• **Task requirements**:
Over all lines in the data below, count those holding "features" and give only the result.

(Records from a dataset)
::::
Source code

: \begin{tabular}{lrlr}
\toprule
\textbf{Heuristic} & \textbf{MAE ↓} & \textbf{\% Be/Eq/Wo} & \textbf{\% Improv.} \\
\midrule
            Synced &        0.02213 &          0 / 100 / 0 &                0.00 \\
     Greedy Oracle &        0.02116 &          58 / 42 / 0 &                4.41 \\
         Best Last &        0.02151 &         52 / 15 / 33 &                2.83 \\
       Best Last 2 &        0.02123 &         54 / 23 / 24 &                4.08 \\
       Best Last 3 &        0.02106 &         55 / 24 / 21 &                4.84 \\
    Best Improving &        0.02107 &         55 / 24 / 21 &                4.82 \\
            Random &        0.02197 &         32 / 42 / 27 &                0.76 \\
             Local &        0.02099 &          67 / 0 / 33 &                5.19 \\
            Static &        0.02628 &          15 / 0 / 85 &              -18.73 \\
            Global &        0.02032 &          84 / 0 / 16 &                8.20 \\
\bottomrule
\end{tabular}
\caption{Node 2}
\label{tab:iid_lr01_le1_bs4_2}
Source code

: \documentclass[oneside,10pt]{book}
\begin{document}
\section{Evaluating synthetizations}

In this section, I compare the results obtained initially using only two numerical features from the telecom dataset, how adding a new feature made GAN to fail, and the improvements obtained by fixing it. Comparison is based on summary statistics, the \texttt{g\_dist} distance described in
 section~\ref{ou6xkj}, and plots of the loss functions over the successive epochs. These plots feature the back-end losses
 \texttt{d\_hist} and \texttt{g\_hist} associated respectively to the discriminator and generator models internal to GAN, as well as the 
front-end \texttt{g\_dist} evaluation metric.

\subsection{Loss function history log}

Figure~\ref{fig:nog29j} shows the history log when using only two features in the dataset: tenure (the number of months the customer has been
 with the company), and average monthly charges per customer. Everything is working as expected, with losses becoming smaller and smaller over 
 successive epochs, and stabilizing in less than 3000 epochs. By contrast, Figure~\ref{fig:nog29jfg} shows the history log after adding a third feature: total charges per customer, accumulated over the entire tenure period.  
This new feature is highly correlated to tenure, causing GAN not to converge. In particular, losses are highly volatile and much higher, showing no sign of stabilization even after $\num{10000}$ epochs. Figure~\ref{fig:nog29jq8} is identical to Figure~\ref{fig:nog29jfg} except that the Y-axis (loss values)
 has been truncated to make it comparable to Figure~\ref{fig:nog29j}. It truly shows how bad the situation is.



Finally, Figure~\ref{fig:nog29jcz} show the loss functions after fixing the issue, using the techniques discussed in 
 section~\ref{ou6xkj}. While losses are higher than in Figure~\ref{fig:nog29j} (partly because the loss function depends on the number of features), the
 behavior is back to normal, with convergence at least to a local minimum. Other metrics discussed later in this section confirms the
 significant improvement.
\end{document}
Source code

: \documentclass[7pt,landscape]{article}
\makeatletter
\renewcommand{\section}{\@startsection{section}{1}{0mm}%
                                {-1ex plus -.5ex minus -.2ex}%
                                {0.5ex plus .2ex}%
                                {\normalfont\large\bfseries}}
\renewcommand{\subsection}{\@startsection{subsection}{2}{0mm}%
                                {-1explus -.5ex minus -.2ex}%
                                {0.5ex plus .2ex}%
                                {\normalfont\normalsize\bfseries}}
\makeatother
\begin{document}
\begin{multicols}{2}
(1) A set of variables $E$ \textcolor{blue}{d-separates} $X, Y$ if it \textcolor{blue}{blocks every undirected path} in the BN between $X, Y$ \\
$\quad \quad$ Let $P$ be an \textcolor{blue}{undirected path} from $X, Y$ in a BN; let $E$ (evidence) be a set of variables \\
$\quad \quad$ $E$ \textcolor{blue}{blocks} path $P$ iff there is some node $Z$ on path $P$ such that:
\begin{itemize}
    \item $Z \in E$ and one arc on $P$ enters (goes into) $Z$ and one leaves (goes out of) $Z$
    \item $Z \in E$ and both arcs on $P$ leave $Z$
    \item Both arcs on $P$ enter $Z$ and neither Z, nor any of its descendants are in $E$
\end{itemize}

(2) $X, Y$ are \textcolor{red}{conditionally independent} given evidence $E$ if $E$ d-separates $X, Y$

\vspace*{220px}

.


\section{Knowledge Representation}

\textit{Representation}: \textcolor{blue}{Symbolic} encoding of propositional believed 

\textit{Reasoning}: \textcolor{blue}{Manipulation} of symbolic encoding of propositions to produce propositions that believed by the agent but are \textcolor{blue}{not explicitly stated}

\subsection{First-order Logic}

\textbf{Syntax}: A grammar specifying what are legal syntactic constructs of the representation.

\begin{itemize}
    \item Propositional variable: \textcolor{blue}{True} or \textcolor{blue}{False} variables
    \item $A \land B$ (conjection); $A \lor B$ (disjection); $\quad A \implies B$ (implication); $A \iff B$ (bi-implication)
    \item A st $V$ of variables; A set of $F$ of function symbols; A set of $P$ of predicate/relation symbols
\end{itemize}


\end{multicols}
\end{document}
::::
• **Expected output**:
3